A word with Dripgirl
19/09/2019 | Kit Dalton

A word with Dripgirl

Dripgirl's music sets you on a hallucinogenic journey through waves of syncopated percussion and swathes of lucid ambiences, laid by a variety of instruments with swirling textures and timbres. All of which is smothered in classic analogue warmth.

No stranger to the online community, Dripgirl has an innate ability to evoke emotion through a range of genres, making him a versatile producer and one to watch for 2020.

We arranged a video call to learn about his new EP, musical background and production approach.

Hey man, thanks for taking the time to speak with us. What got you into music production?

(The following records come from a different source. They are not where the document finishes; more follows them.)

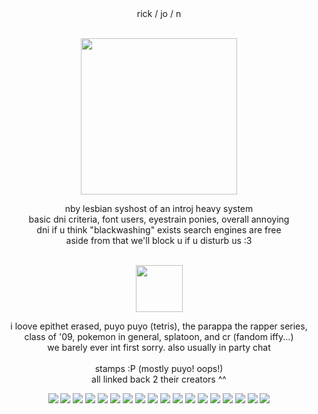 <div align="center"> rick / jo / n </div>
<br />
<p align="center"><img width="250" height="250" src="https://files.catbox.moe/3lpefc.png"
></p>
<div align="center"> nby lesbian syshost of an introj heavy system  </div> 
<div align="center"> basic dni criteria, font users, eyestrain ponies, overall annoying </div> 
<div align="center"> dni if u think "blackwashing" exists search engines are free </div>
<div align="center"> aside from that we'll block u if u disturb us :3 </div> 

<br />
<p align="center"><img width="75" height="75" src="https://pokemon-project.com/pokedex/img/sprite/BW/Animado/png/643.png"<br />
<div align="center"> i loove epithet erased, puyo puyo (tetris), the parappa the rapper series,</div> 
<div align="center"> class of '09, pokemon in general, splatoon, and cr (fandom iffy...) </div> 
<div align="center"> we barely ever int first sorry. also usually in party chat </div> 
<br />
<div align="center">stamps :P (mostly puyo! oops!)
<div align="center">all linked back 2 their creators ^^</div>

<div align="center">
  
[<img src="https://files.catbox.moe/n8yg7v.png">](https://www.deviantart.com/glassesrabbit/art/Proud-Himejoshi-Stamp-972391422)
[<img src="https://files.catbox.moe/a4aokz.png">](https://www.deviantart.com/marlenesstamps/art/PKMN-Trainer-Black-245343680)
[<img src="https://files.catbox.moe/iqamm6.jpg">](https://www.deviantart.com/phuijl/art/Puyo-Puyo-Stamp-322126897)
[<img src="https://files.catbox.moe/bl3vyw.png">](https://www.deviantart.com/slayer-plz/art/Puyo-Puyo-Tetris-Stamp-759440590)
[<img src="https://files.catbox.moe/ojqmv6.png">](https://www.deviantart.com/laprasking/art/Splatoon-Stamp-589634551)
[<img src="https://files.catbox.moe/l206jv.gif">](https://www.deviantart.com/mememeupinside/art/rabu-shine-661349401)
[<img src="https://files.catbox.moe/a6zqup.gif">](https://www.deviantart.com/mememeupinside/art/amitie02-644003328)
[<img src="https://files.catbox.moe/3r9ig6.gif">](https://www.deviantart.com/mememeupinside/art/obligatory-sig-stamp-647254176)
[<img src="https://files.catbox.moe/n14gw1.png">](https://64.media.tumblr.com/e0c1376354fde223fb3c4f38d8117bee/75c6f65676046c0e-e7/s100x200/4072cd79c326595422f4c8614b1dab60f96e5ced.png)
[<img src="https://files.catbox.moe/ai9kku.gif">](https://www.deviantart.com/blakesstamps/art/SchezoxLemres-Stamp-419057866)
[<img src="https://files.catbox.moe/wadgsw.gif">](https://www.deviantart.com/mememeupinside/art/rururururururu-647250774)
[<img src="https://files.catbox.moe/qt09iy.gif">](https://www.deviantart.com/mememeupinside/art/ringle-nandos-642661142)
[<img src="https://files.catbox.moe/vfhaab.gif">](https://www.deviantart.com/mememeupinside/art/it-s-him-647257176)
[<img src="https://files.catbox.moe/g4meav.gif">](https://www.deviantart.com/mememeupinside/art/feli-646958133)
[<img src="https://files.catbox.moe/daln23.gif">](https://www.deviantart.com/mememeupinside/art/risu-647252730)
[<img src="https://files.catbox.moe/ai2i84.gif">](https://www.deviantart.com/mememeupinside/art/big-bang-646949775)
[<img src="https://files.catbox.moe/5tbbal.png">](https://www.deviantart.com/galaxystamps/art/Stamp-Epithet-Erased-827024023)
[<img src="https://files.catbox.moe/civwqf.gif">](https://www.deviantart.com/ittichy/art/Umbreon-Stamp-Pokemon-462406435)
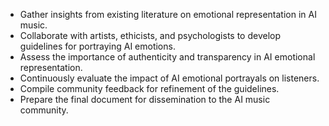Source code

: - Gather insights from existing literature on emotional representation in AI music.
- Collaborate with artists, ethicists, and psychologists to develop guidelines for portraying AI emotions.
- Assess the importance of authenticity and transparency in AI emotional representation.
- Continuously evaluate the impact of AI emotional portrayals on listeners.
- Compile community feedback for refinement of the guidelines.
- Prepare the final document for dissemination to the AI music community.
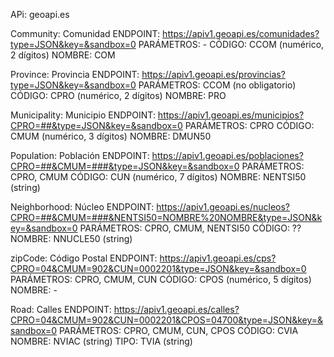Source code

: APi: geoapi.es

Community: Comunidad
    ENDPOINT: https://apiv1.geoapi.es/comunidades?type=JSON&key=&sandbox=0
    PARÁMETROS: -
    CÓDIGO: CCOM (numérico, 2 dígitos)
    NOMBRE: COM

Province: Provincia
    ENDPOINT: https://apiv1.geoapi.es/provincias?type=JSON&key=&sandbox=0
    PARÁMETROS: CCOM (no obligatorio)
    CÓDIGO: CPRO (numérico, 2 dígitos)
    NOMBRE: PRO

Municipality: Municipio
    ENDPOINT: https://apiv1.geoapi.es/municipios?CPRO=##&type=JSON&key=&sandbox=0
    PARÁMETROS: CPRO
    CÓDIGO: CMUM (numérico, 3 dígitos)
    NOMBRE: DMUN50
    
Population: Población
    ENDPOINT: https://apiv1.geoapi.es/poblaciones?CPRO=##&CMUM=###&type=JSON&key=&sandbox=0
    PARÁMETROS: CPRO, CMUM
    CÓDIGO: CUN (numérico, 7 dígitos)
    NOMBRE: NENTSI50 (string)

Neighborhood: Núcleo
    ENDPOINT: https://apiv1.geoapi.es/nucleos?CPRO=##&CMUM=###&NENTSI50=NOMBRE%20NOMBRE&type=JSON&key=&sandbox=0
    PARÁMETROS: CPRO, CMUM, NENTSI50
    CÓDIGO: ??
    NOMBRE: NNUCLE50 (string)

zipCode: Código Postal
    ENDPOINT: https://apiv1.geoapi.es/cps?CPRO=04&CMUM=902&CUN=0002201&type=JSON&key=&sandbox=0
    PARÁMETROS: CPRO, CMUM, CUN
    CÓDIGO: CPOS (numérico, 5 dígitos)
    NOMBRE: -

Road: Calles
    ENDPOINT: https://apiv1.geoapi.es/calles?CPRO=04&CMUM=902&CUN=0002201&CPOS=04700&type=JSON&key=&sandbox=0
    PARÁMETROS: CPRO, CMUM, CUN, CPOS
    CÓDIGO: CVIA
    NOMBRE: NVIAC (string)
    TIPO: TVIA (string)

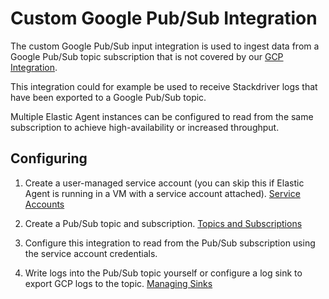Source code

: # Custom Google Pub/Sub Integration

The custom Google Pub/Sub input integration is used to ingest data from a Google Pub/Sub topic subscription that is not covered by our [GCP Integration](https://docs.elastic.co/en/integrations/gcp).

This integration could for example be used to receive Stackdriver logs that have been exported to a Google Pub/Sub topic.

Multiple Elastic Agent instances can be configured to read from the same subscription to achieve high-availability or increased throughput.

## Configuring

1. Create a user-managed service account (you can skip this if Elastic Agent is running in a VM with a service account attached). [Service Accounts](https://cloud.google.com/iam/docs/creating-managing-service-accounts)

2. Create a Pub/Sub topic and subscription. [Topics and Subscriptions](https://cloud.google.com/pubsub/docs/admin)

3. Configure this integration to read from the Pub/Sub subscription using the service account credentials.

4. Write logs into the Pub/Sub topic yourself or configure a log sink to export GCP logs to the topic. [Managing Sinks](https://cloud.google.com/logging/docs/export/configure_export_v2)
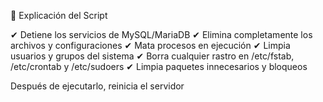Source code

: 🚀 Explicación del Script

✔ Detiene los servicios de MySQL/MariaDB
✔ Elimina completamente los archivos y configuraciones
✔ Mata procesos en ejecución
✔ Limpia usuarios y grupos del sistema
✔ Borra cualquier rastro en /etc/fstab, /etc/crontab y /etc/sudoers
✔ Limpia paquetes innecesarios y bloqueos

Después de ejecutarlo, reinicia el servidor
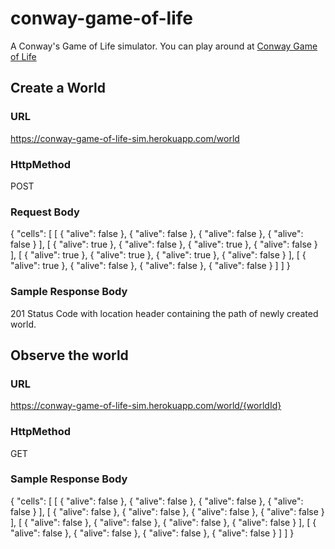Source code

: # conway-game-of-life
A Conway's Game of Life simulator. You can play around at <a href="https://conway-game-of-life-sim.herokuapp.com/"> Conway Game of Life </a>

## Create a World
### URL
https://conway-game-of-life-sim.herokuapp.com/world
### HttpMethod
POST
### Request Body
{
    "cells": [
        [
		    {
                "alive": false
            },
			{
                "alive": false
            },
			{
                "alive": false
            },
			{
                "alive": false
            }
		],
		        [
		    {
                "alive": true
            },
			{
                "alive": false
            },
			{
                "alive": true
            },
			{
                "alive": false
            }
		],
		        [
		    {
                "alive": true
            },
			{
                "alive": true
            },
			{
                "alive": true
            },
			{
                "alive": false
            }
		],
		        [
		    {
                "alive": true
            },
			{
                "alive": false
            },
			{
                "alive": false
            },
			{
                "alive": false
            }
		]
    ]
}
### Sample Response Body
201 Status Code with location header containing the path of newly created world.

## Observe the world
### URL
https://conway-game-of-life-sim.herokuapp.com/world/{worldId}
### HttpMethod
GET
### Sample Response Body
{
    "cells": [
        [
            {
                "alive": false
            },
            {
                "alive": false
            },
            {
                "alive": false
            },
            {
                "alive": false
            }
        ],
        [
            {
                "alive": false
            },
            {
                "alive": false
            },
            {
                "alive": false
            },
            {
                "alive": false
            }
        ],
        [
            {
                "alive": false
            },
            {
                "alive": false
            },
            {
                "alive": false
            },
            {
                "alive": false
            }
        ],
        [
            {
                "alive": false
            },
            {
                "alive": false
            },
            {
                "alive": false
            },
            {
                "alive": false
            }
        ]
    ]
}
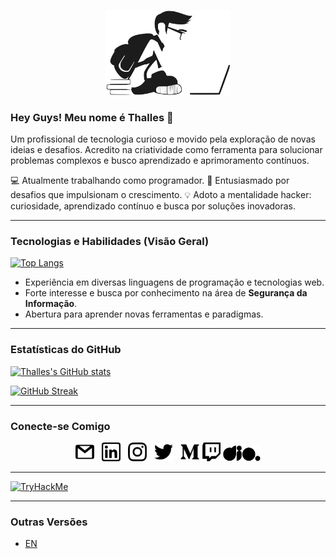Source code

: <p align="center">
  <img src="./statics/images/study-development.svg" title="student" width=200 />
</p>

### Hey Guys! Meu nome é Thalles 👋

Um profissional de tecnologia curioso e movido pela exploração de novas ideias e desafios. Acredito na criatividade como ferramenta para solucionar problemas complexos e busco aprendizado e aprimoramento contínuos.

💻 Atualmente trabalhando como programador.
🚀 Entusiasmado por desafios que impulsionam o crescimento.
💡 Adoto a mentalidade hacker: curiosidade, aprendizado contínuo e busca por soluções inovadoras.

---

### Tecnologias e Habilidades (Visão Geral)

[![Top Langs](https://github-readme-stats.vercel.app/api/top-langs/?username=thazsobral&layout=compact&hide_title=true)](https://github.com/anuraghazra/github-readme-stats)

* Experiência em diversas linguagens de programação e tecnologias web.
* Forte interesse e busca por conhecimento na área de **Segurança da Informação**.
* Abertura para aprender novas ferramentas e paradigmas.

---

### Estatísticas do GitHub

[![Thalles's GitHub stats](https://github-readme-stats.vercel.app/api?username=thazsobral&hide_title=true&show_icons=true)](https://github.com/anuraghazra/github-readme-stats)

[![GitHub Streak](https://streak-stats.demolab.com/?user=thazsobral&hide_title=true)](https://git.io/streak-stats)

---

### Conecte-se Comigo

<p align="center">
  <a href="mailto:thazsobral@gmail.com" target="_blank"><img src="./statics/icons/gmail.svg" title="e-mail" width=30 /></a>
  &nbsp;
  <a href="https://www.linkedin.com/in/thalles-sobral/" target="_blank"><img src="./statics/icons/linkedin.svg" title="linkedin" width=30 /></a>
  &nbsp;
  <a href="https://www.instagram.com/thaz.sobral/" target="_blank"><img src="./statics/icons/instagram.svg" title="instagram" width=30 /></a>
  &nbsp;
  <a href="https://twitter.com/SobralThalles" target="_blank"><img src="./statics/icons/twitter.svg" title="twitter" width=30 /></a>
  &nbsp;
  <a href="https://medium.com/@thazsobral" target="_blank"><img src="./statics/icons/medium.svg" title="medium" width=30 /></a>
  <a href="https://www.twitch.tv/thazsobral" target="_blank"><img src="./statics/icons/twitch.svg" title="twitch" width= 30 /></a>
  <a href="https://www.dio.me/users/thazsobral" target="_blank"><img src="./statics/icons/dio.svg" title="dio" width=60 /></a>
</p>

---

[![TryHackMe](https://tryhackme-badges.s3.amazonaws.com/thazsobral.png)](https://tryhackme.com/p/thazsobral)

---

### Outras Versões

* [EN](https://github.com/thazsobral/thazsobral/blob/main/README-en.md)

I've played bass since the age of 8. My mum is a music teacher. She's always been super supportive of me and my siblings pursuing our passions. Sometimes she would, sort of, force us to expose ourselves to new creative outlets and experiences. One way that happened is that whenever one of us entered fourth grade, we had to start playing an instrument. We had to take lessons and study the instrument for at least six months, and if we didn't like it at the end of the six months, we could quit no questions asked. So I picked bass guitar. I was really pissed that I had to do 'extra homework' and none of my friends did. I remember being mad at her in the car when she told me, but after like not even two weeks I fucking loved it.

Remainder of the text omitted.